Navarrete (2211 Einwohner), 512 m üdM, La Rioja

private Herberge, 15 Euro pro Person ohne Frühstück

Kurz vor Ende müssen wir uns nochmal so richtig anstrengen, quasi das Dorf erklimmen. Auch das schaffe ich noch - Ina sowieso. Dann rufe ich wie verabredet Hermann an und er macht sich auf den Weg zum Ortsrand. Ich packe in der Zeit Ruddi in seine Tasche, denn er muss wieder geschmuggelt werden. Ina macht sich schon mal auf die Suche nach einer Herberge. Ich warte eine Zigarettenlänge an Ort und Stelle, aber Hermann ist nicht in Sicht. Also gehe ich mit schwerem Gepäck Richtung „Innenstadt“. Navarrete gehört mit über 2000 Einwohnern zu den etwas größeren Dörfern. Immer wieder muss ich die Tasche absetzen und stehen bleiben, denn die Straße führt weiter steil bergauf. Meine Füße verstehen die Welt nicht mehr. Die haben immerhin fünf Kilo mehr zu tragen.

Nach ein paar hundert Metern kommt mir ein strahlender Hermann entgegen. Wie vor ein paar Tagen mitten in der Prärie, wird er auch jetzt, wo er mich entdeckt hat, immer schneller. Er fällt mir um den Hals, begrüßt Ruddi in seiner Tasche und nimmt mir unverzüglich mein gesamtes Gepäck ab. Ich will mich dagegen wehren, denn der Rucksack gehört zu mir. Aber er lässt es nicht zu. Ich muss schmunzeln, als er den für ihn viel zu klein eingestellten Rucksack auf dem Rücken hat.

Aufgeregt läuft er los. Es ist noch ziemlich weit, bis wir den Stadtkern erreichen - und ich habe ihn eben insgeheim des Trödelns bezichtigt. Wir kommen nun an den ersten Bars, Herbergen und Pensionen vorbei. Da ruft jemand meinen Namen: „Birgit, Du hier? Schön, Dich zu sehen. Wo ist Ruddi?“ Es sind Sabrina, Achim, Oliver und Edit, die mich so freudig begrüßen.

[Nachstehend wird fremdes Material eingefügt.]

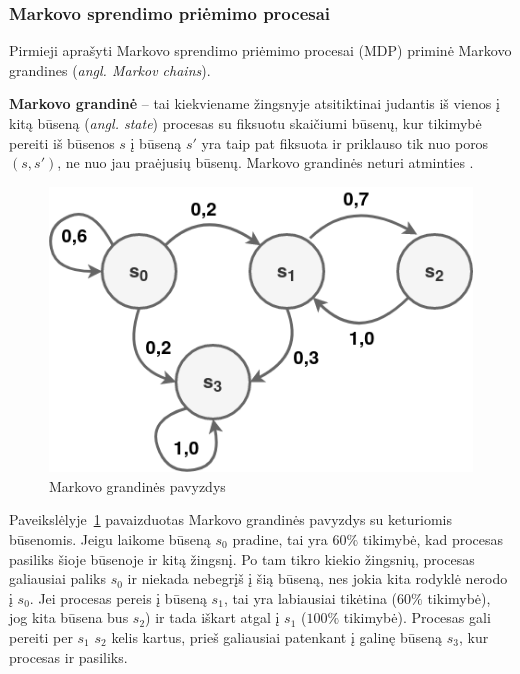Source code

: \documentclass{VUMIFPSbakalaurinis}
\begin{document}
\subsubsection{Markovo sprendimo priėmimo procesai}\label{subsubsec:MDP}
{ 
	Pirmieji aprašyti Markovo sprendimo priėmimo procesai (MDP) \cite{mdp} priminė Markovo grandines (\textit{angl. Markov chains}).\par
	
	\textbf{Markovo grandinė} -- tai kiekviename žingsnyje atsitiktinai judantis iš vienos į kitą būseną (\textit{angl. state}) procesas su fiksuotu skaičiumi būsenų, kur tikimybė pereiti iš būsenos \(s\) į būseną \(s'\) yra taip pat fiksuota ir priklauso tik nuo poros \((s, s')\), ne nuo jau praėjusių būsenų. Markovo grandinės neturi atminties \cite{handson}. 
	
	\begin{figure}[H]
		\centering
		\includegraphics[scale=0.5]{img/markov_chain}
		\caption{Markovo grandinės pavyzdys}
		\label{img:markovChain}
	\end{figure} 
	
	Paveikslėlyje~\ref{img:markovChain} pavaizduotas Markovo grandinės pavyzdys su keturiomis būsenomis. Jeigu laikome būseną \(s_0\) pradine, tai yra \(60\%\) tikimybė, kad procesas pasiliks šioje būsenoje ir kitą žingsnį. Po tam tikro kiekio žingsnių, procesas galiausiai paliks \(s_0\) ir niekada nebegrįš į šią būseną, nes jokia kita rodyklė nerodo į \(s_0\). Jei procesas pereis į būseną \(s_1\), tai yra labiausiai tikėtina (\(60\%\) tikimybė), jog kita būsena bus \(s_2\)) ir tada iškart atgal į \(s_1\) (\(100\%\) tikimybė). Procesas gali pereiti per \(s_1\) \(s_2\) kelis kartus, prieš galiausiai patenkant į galinę būseną \(s_3\), kur procesas ir pasiliks.\par
	
}
\end{document}

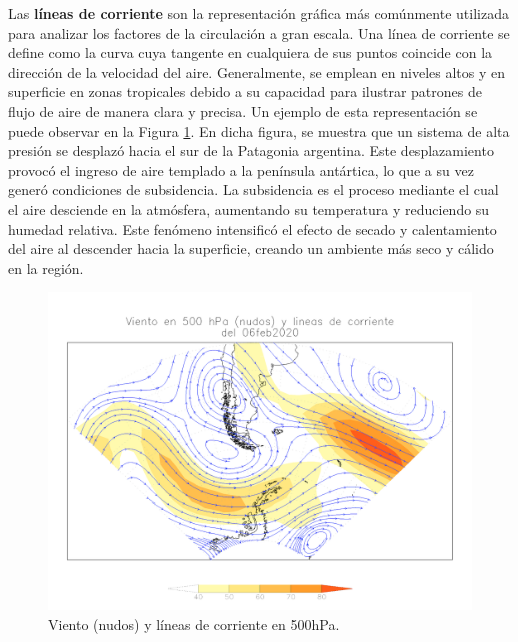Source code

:Las \textbf{líneas de corriente} \cite{recordAntarticos2024} son la representación gráfica más comúnmente utilizada para analizar los factores de la circulación a gran escala. Una línea de corriente se define como la curva cuya tangente en cualquiera de sus puntos coincide con la dirección de la velocidad del aire. Generalmente, se emplean en niveles altos y en superficie en zonas tropicales debido a su capacidad para ilustrar patrones de flujo de aire de manera clara y precisa. Un ejemplo de esta representación se puede observar en la Figura \ref{fig:mapaLineas}. En dicha figura, se muestra que un sistema de alta presión se desplazó hacia el sur de la Patagonia argentina. Este desplazamiento provocó el ingreso de aire templado a la península antártica, lo que a su vez generó condiciones de subsidencia. La subsidencia es el proceso mediante el cual el aire desciende en la atmósfera, aumentando su temperatura y reduciendo su humedad relativa. Este fenómeno intensificó el efecto de secado y calentamiento del aire al descender hacia la superficie, creando un ambiente más seco y cálido en la región.


\begin{figure}[H]
    \centering
    \includegraphics[width=1\linewidth]{Figuras/viento/mapalineasViento.png}
    \caption{Viento (nudos) y líneas de corriente en 500\unit{\hecto\pascal}. \cite{recordAntarticos2024}}
    \label{fig:mapaLineas}
\end{figure}


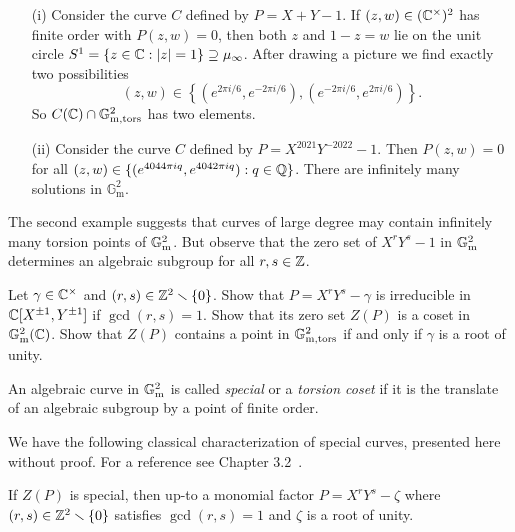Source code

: \begin{example}
  \begin{itemize}
  \item [(i)] Consider the curve $C$ defined by $P = X+Y-1$. If
    $(z,w)\in({\mathbb{C}}^\times)^2$ has finite order with $P(z,w)=0$, then
    both $z$ and $1-z=w$ lie on the unit circle $S^1= \{z\in{\mathbb{C}} :
    |z|=1\}\supseteq\mu_\infty$. 
    After drawing a picture we find exactly two possibilities    
    $$
    (z,w) \in \left\{ (e^{2\pi i/6},e^{-2\pi i/6}),(e^{-2\pi
        i/6},e^{2\pi i/6})\right\}.
    $$
    So $C({\mathbb{C}})\cap {\mathbb{G}}^2_{{\mathrm{m}},\mathrm{tors}}$ has two elements.

  \item[(ii)] Consider the curve $C$ defined by
    $P=X^{2021}Y^{-2022}-1$. Then
    $P(z,w)=0$ for all $(z,w)\in \{(e^{4044\pi iq},e^{4042\pi i
      q}) : q\in{\mathbb{Q}}\}$.
    There are infinitely many solutions in $\mathbb{G}_{\mathrm{m}}^2$.
  \end{itemize}
\end{example}

The second example suggests that curves of large degree may contain
infinitely many torsion points of ${\mathbb{G}}_{\mathrm{m}}^2$. But observe that the zero
set of $X^{r}Y^{s}-1$ in ${\mathbb{G}}_{\mathrm{m}}^2$ determines an algebraic subgroup for all
$r,s\in{\mathbb{Z}}$. 

\begin{exercise}
  \label{exer:infinitemany}
  Let $\gamma\in {\mathbb{C}}^\times$ and $(r,s)\in{\mathbb{Z}}^2\smallsetminus
  \{0\}$.  Show that $P=X^rY^s-\gamma$ is irreducible in ${\mathbb{C}}[X^{\pm
    1},Y^{\pm 1}]$ if $\gcd(r,s)=1$. Show that its zero set $Z(P)$ is a coset in
  ${\mathbb{G}}_{\mathrm{m}}^2({\mathbb{C}})$. Show that $Z(P)$ contains a point in
  ${\mathbb{G}}^2_{{\mathrm{m}},\mathrm{tors}}$ if and only if $\gamma$ is a root of unity. 
\end{exercise}

\begin{definition}
  An algebraic curve in ${\mathbb{G}}_{\mathrm{m}}^2$
  is called \emph{special} or a \emph{torsion coset}
  if it is the translate of an algebraic subgroup by
  a point of finite order. 
\end{definition}

We have the following classical characterization of special curves,
presented here without proof. For a reference see Chapter 3.2~\cite{BG}.

\begin{lemma}
  \label{lem:specialGm2}
  If $Z(P)$ is special, then up-to a monomial factor
  $P=X^rY^s-\zeta$ where $(r,s)\in{\mathbb{Z}}^2\smallsetminus\{0\}$
  satisfies $\gcd(r,s)=1$ 
  and $\zeta$ is a root of unity. 
\end{lemma}

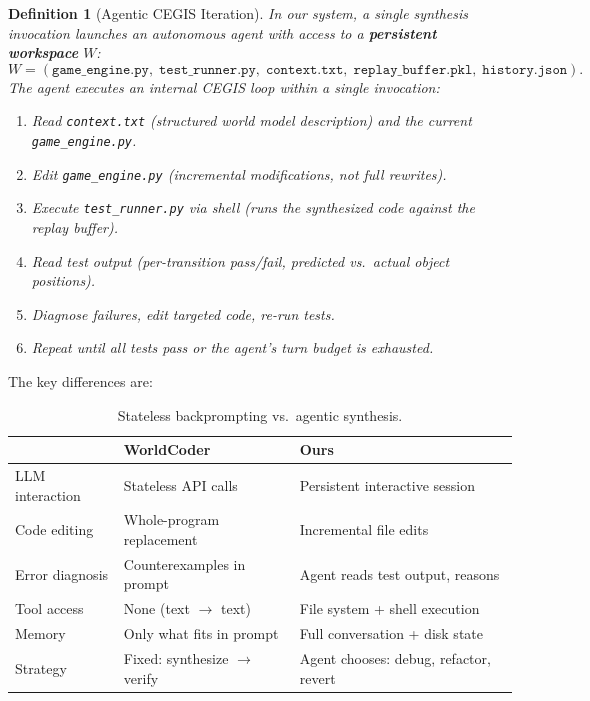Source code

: \documentclass{article}
\newtheorem{definition}{Definition}
\begin{document}
\begin{definition}[Agentic CEGIS Iteration]
\label{def:agentic_cegis}
In our system, a single synthesis invocation launches an autonomous agent
with access to a \textbf{persistent workspace} $W$:
\begin{equation}
    W = (\texttt{game\_engine.py}, \; \texttt{test\_runner.py}, \;
         \texttt{context.txt}, \; \texttt{replay\_buffer.pkl}, \;
         \texttt{history.json}).
\end{equation}
The agent executes an \emph{internal} CEGIS loop within a single invocation:
\begin{enumerate}[nosep]
    \item Read \texttt{context.txt} (structured world model description) and
          the current \texttt{game\_engine.py}.
    \item Edit \texttt{game\_engine.py} (incremental modifications, not full
          rewrites).
    \item Execute \texttt{test\_runner.py} via shell (runs the synthesized code
          against the replay buffer).
    \item Read test output (per-transition pass/fail, predicted vs.\ actual
          object positions).
    \item Diagnose failures, edit targeted code, re-run tests.
    \item Repeat until all tests pass or the agent's turn budget is exhausted.
\end{enumerate}
\end{definition}

The key differences are:

\begin{table}[h]
\centering
\caption{Stateless backprompting vs.\ agentic synthesis.}
\label{tab:agentic}
\begin{tabular}{@{}lll@{}}
\toprule
& \textbf{WorldCoder} & \textbf{Ours} \\
\midrule
LLM interaction & Stateless API calls & Persistent interactive session \\
Code editing & Whole-program replacement & Incremental file edits \\
Error diagnosis & Counterexamples in prompt & Agent reads test output, reasons \\
Tool access & None (text $\to$ text) & File system + shell execution \\
Memory & Only what fits in prompt & Full conversation + disk state \\
Strategy & Fixed: synthesize $\to$ verify & Agent chooses: debug, refactor, revert \\
\bottomrule
\end{tabular}
\end{table}
\end{document}
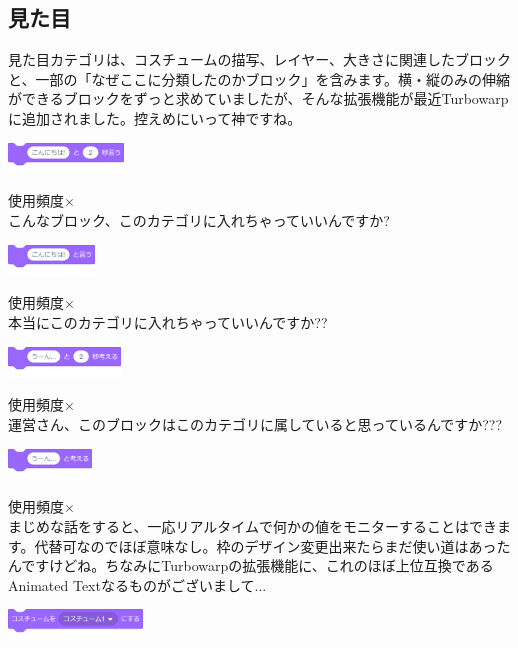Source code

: \documentclass[b5paper,10pt]{jsarticle}
\begin{document}
\begin{multicols*}{3}
\subsection{見た目}
見た目カテゴリは、コスチュームの描写、レイヤー、大きさに関連したブロックと、一部の「なぜここに分類したのかブロック」を含みます。横・縦のみの伸縮ができるブロックをずっと求めていましたが、そんな拡張機能が最近Turbowarpに追加されました。控えめにいって神ですね。

\begin{itembox}{1}
\includegraphics[height=8mm]{images/looks_1.png}
\end{itembox}
使用頻度×\\
こんなブロック、このカテゴリに入れちゃっていいんですか?
\begin{itembox}{2}
\includegraphics[height=8mm]{images/looks_2.png}
\end{itembox}
使用頻度×\\
本当にこのカテゴリに入れちゃっていいんですか??
\begin{itembox}{3}
\includegraphics[height=8mm]{images/looks_3.png}
\end{itembox}
使用頻度×\\
運営さん、このブロックはこのカテゴリに属していると思っているんですか???
\begin{itembox}{4}
\includegraphics[height=8mm]{images/looks_4.png}
\end{itembox}
使用頻度×\\
まじめな話をすると、一応リアルタイムで何かの値をモニターすることはできます。代替可なのでほぼ意味なし。枠のデザイン変更出来たらまだ使い道はあったんですけどね。ちなみにTurbowarpの拡張機能に、これのほぼ上位互換であるAnimated Textなるものがございまして...
\begin{itembox}{5}
\includegraphics[height=8mm]{images/looks_5.png}

\end{itembox}
\end{multicols*}
\end{document}
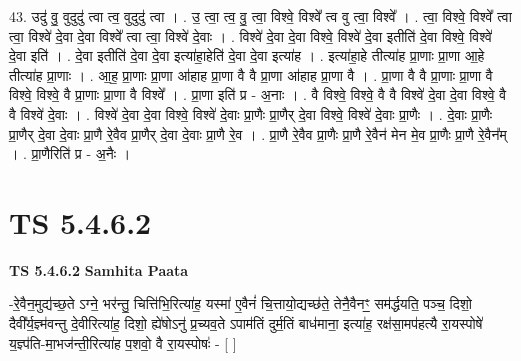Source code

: \documentclass[17pt]{extarticle}
\begin{document}
43. उदु॑ वु॒ वुदुदु॑ त्वा त्व॒ वुदुदु॑ त्वा । . उ॒ त्वा॒ त्व॒ वु॒ त्वा॒ विश्वे॒ विश्वे᳚ त्व वु त्वा॒ विश्वे᳚ । . त्वा॒ विश्वे॒ विश्वे᳚ त्वा त्वा॒ विश्वे॑ दे॒वा दे॒वा विश्वे᳚ त्वा त्वा॒ विश्वे॑ दे॒वाः । . विश्वे॑ दे॒वा दे॒वा विश्वे॒ विश्वे॑ दे॒वा इतीति॑ दे॒वा विश्वे॒ विश्वे॑ दे॒वा इति॑ । . दे॒वा इतीति॑ दे॒वा दे॒वा इत्या॑हा॒हेति॑ दे॒वा दे॒वा इत्या॑ह । . इत्या॑हा॒हे तीत्या॑ह प्रा॒णाः प्रा॒णा आ॒हे तीत्या॑ह प्रा॒णाः । . आ॒ह॒ प्रा॒णाः प्रा॒णा आ॑हाह प्रा॒णा वै वै प्रा॒णा आ॑हाह प्रा॒णा वै । . प्रा॒णा वै वै प्रा॒णाः प्रा॒णा वै विश्वे॒ विश्वे॒ वै प्रा॒णाः प्रा॒णा वै विश्वे᳚ । . प्रा॒णा इति॑ प्र - अ॒नाः । . वै विश्वे॒ विश्वे॒ वै वै विश्वे॑ दे॒वा दे॒वा विश्वे॒ वै वै विश्वे॑ दे॒वाः । . विश्वे॑ दे॒वा दे॒वा विश्वे॒ विश्वे॑ दे॒वाः प्रा॒णैः प्रा॒णैर् दे॒वा विश्वे॒ विश्वे॑ दे॒वाः प्रा॒णैः । . दे॒वाः प्रा॒णैः प्रा॒णैर् दे॒वा दे॒वाः प्रा॒णै रे॒वैव प्रा॒णैर् दे॒वा दे॒वाः प्रा॒णै रे॒व । . प्रा॒णै रे॒वैव प्रा॒णैः प्रा॒णै रे॒वैन॑ मेन मे॒व प्रा॒णैः प्रा॒णै रे॒वैन᳚म् । . प्रा॒णैरिति॑ प्र - अ॒नैः । \newline
\pagebreak
{}

\section{ TS 5.4.6.2 }

\textbf{TS 5.4.6.2 } \newline
\textbf{Samhita Paata} \newline

-रे॒वैन॒मुद्य॑च्छ॒ते ऽग्ने॒ भर॑न्तु॒ चित्ति॑भि॒रित्या॑ह॒ यस्मा॑ ए॒वैनं॑ चि॒त्तायो॒द्यच्छ॑ते॒ तेनै॒वैनꣳ॒॒ सम॑र्द्धयति॒ पञ्च॒ दिशो॒ दैवी᳚र्य॒ज्ञ्म॑वन्तु दे॒वीरित्या॑ह॒ दिशो॒ ह्ये॑षोऽनु॑ प्र॒च्यव॒ते ऽपाम॑तिं दुर्म॒तिं बाध॑माना॒ इत्या॑ह॒ रक्ष॑सा॒मप॑हत्यै रा॒यस्पोषे॑ य॒ज्ञ्प॑ति-मा॒भज॑न्ती॒रित्या॑ह प॒शवो॒ वै रा॒यस्पोषः॑ - [  ] \newline
\end{document}
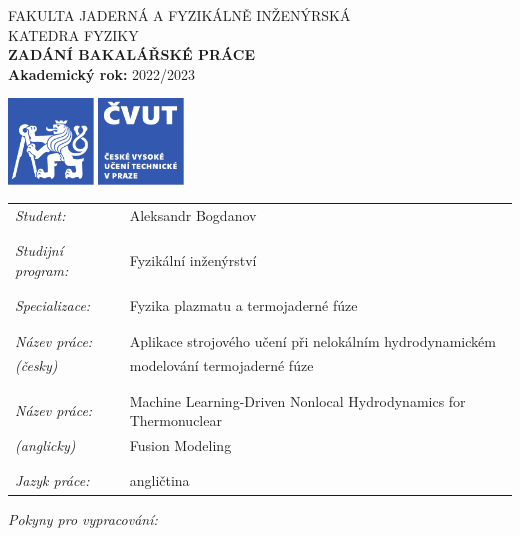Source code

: \documentclass[11pt,a4paper]{article}
\begin{document}
\pagestyle{empty}

\parbox{0.60\textwidth}{%
{\footnotesize FAKULTA JADERNÁ A FYZIKÁLNĚ INŽENÝRSKÁ}\\[1mm]
{\footnotesize KATEDRA FYZIKY}\\[3mm]
{\bfseries\Large ZADÁNÍ BAKALÁŘSKÉ PRÁCE}\\[3mm]
{\bf Akademický rok:} 2022/2023
}
\qquad
\parbox{0.36\textwidth}{%
  \includegraphics[width=0.35\textwidth]{logo_CVUT_CZ_Pantone}
}

\vspace*{10ex}

\hspace{-1ex}\begin{tabular}{ll}
{\it Student:}          & Aleksandr Bogdanov\\\\\\
{\it Studijní program:} & Fyzikální inženýrství\\\\\\
{\it Specializace:}     & Fyzika plazmatu a termojaderné fúze\\\\\\
{\it Název práce:  }    & Aplikace strojového učení při nelokálním hydrodynamickém  \\ 
{\it (česky)       }    & modelování termojaderné fúze \\\\\\ 
{\it Název práce:  }    & Machine Learning-Driven Nonlocal Hydrodynamics
                          for Thermonuclear  \\
{\it (anglicky) }       & Fusion Modeling \\\\\\
{\it Jazyk práce:}      & angličtina
\end{tabular}

\vspace*{10ex}


{\it Pokyny pro vypracování:}

\vspace{3ex}
\end{document}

Mich hält nichts mehr auf dem Weg zur begehrten Wohnung und ich stürze zu ihnen. Die Freude über das Wiedersehen ist so wunderbar ehrlich und intensiv. Nach ein oder zwei Minuten merke ich, dass Hermann sich ausschließt. Er steht mitten auf der Straße mit meinem Hund im Gepäck und guckt böse aus seiner schwarzen Jacke, die eigentlich viel zu warm sein muss. „Kommst Du jetzt endlich? Wir müssen los, zur Wohnung! Es ist jetzt schon gleich neun. Ich habe Hunger.“ Ich bin überrascht, dass er sich uns nicht anschließt. Wie war das noch gleich mit dem „Rumalbern“? Ich würde mich jetzt gerne auf ein Bier zu meinen Freunden setzen. Aber er denkt gar nicht daran, sondern macht mir weiter Druck. Edit fragt ihn noch, wo wir denn essen gingen, sie wolle mit uns gehen. Er sagt ihr kurz und knapp, welches Restaurant er ausgesucht hat und drängelt wieder, diesmal sehr resolut. „Hat der eigentlich nen Knall?“ geht es mir durch den Kopf. Ich bin richtig sauer, enttäuscht und versuche ihn aus diesem Krampf mit ein paar Scherzen rauszuholen, aber da ist nichts zu machen. „Na, dem werde ich später die Hölle heiß machen. Was soll denn der Stress?“ geht es mir durch den Kopf. Schweren Herzens verlasse ich die lieb gewonnene Truppe. Aber Hermann ist der, der sich um eine Unterkunft gekümmert hat und mein Gepäck trägt.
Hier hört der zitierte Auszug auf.